** Opening Material provided block **
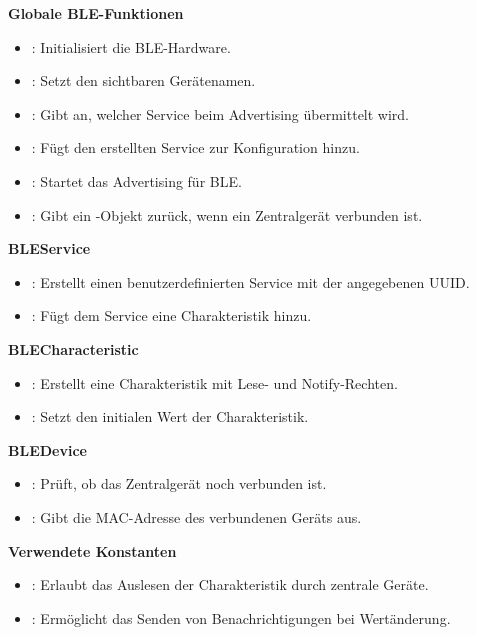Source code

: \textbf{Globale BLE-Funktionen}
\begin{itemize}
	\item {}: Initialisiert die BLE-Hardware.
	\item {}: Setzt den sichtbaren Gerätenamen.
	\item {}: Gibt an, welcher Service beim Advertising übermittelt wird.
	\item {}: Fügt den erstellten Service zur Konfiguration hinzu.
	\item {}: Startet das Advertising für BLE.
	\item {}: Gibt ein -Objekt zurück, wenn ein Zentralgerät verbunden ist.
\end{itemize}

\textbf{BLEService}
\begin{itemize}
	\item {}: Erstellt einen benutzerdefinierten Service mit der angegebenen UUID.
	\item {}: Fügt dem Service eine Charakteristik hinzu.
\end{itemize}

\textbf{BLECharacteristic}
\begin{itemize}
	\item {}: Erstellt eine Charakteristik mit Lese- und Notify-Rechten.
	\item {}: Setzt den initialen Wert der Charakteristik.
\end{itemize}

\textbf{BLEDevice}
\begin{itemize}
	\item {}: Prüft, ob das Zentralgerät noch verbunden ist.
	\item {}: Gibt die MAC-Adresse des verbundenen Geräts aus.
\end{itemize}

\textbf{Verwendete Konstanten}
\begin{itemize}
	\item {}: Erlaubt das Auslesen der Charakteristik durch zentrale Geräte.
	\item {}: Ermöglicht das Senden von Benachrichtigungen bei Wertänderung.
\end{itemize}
** Closing Material provided block **
- **Task to carry out**
Return only the lines running from the start of the entries above to the line that contains "Advertising übermittelt wird.", inclusive, and omit every picture.

- **Output**
Source code

: \textbf{Globale BLE-Funktionen}
\begin{itemize}
	\item {}: Initialisiert die BLE-Hardware.
	\item {}: Setzt den sichtbaren Gerätenamen.
	\item {}: Gibt an, welcher Service beim Advertising übermittelt wird.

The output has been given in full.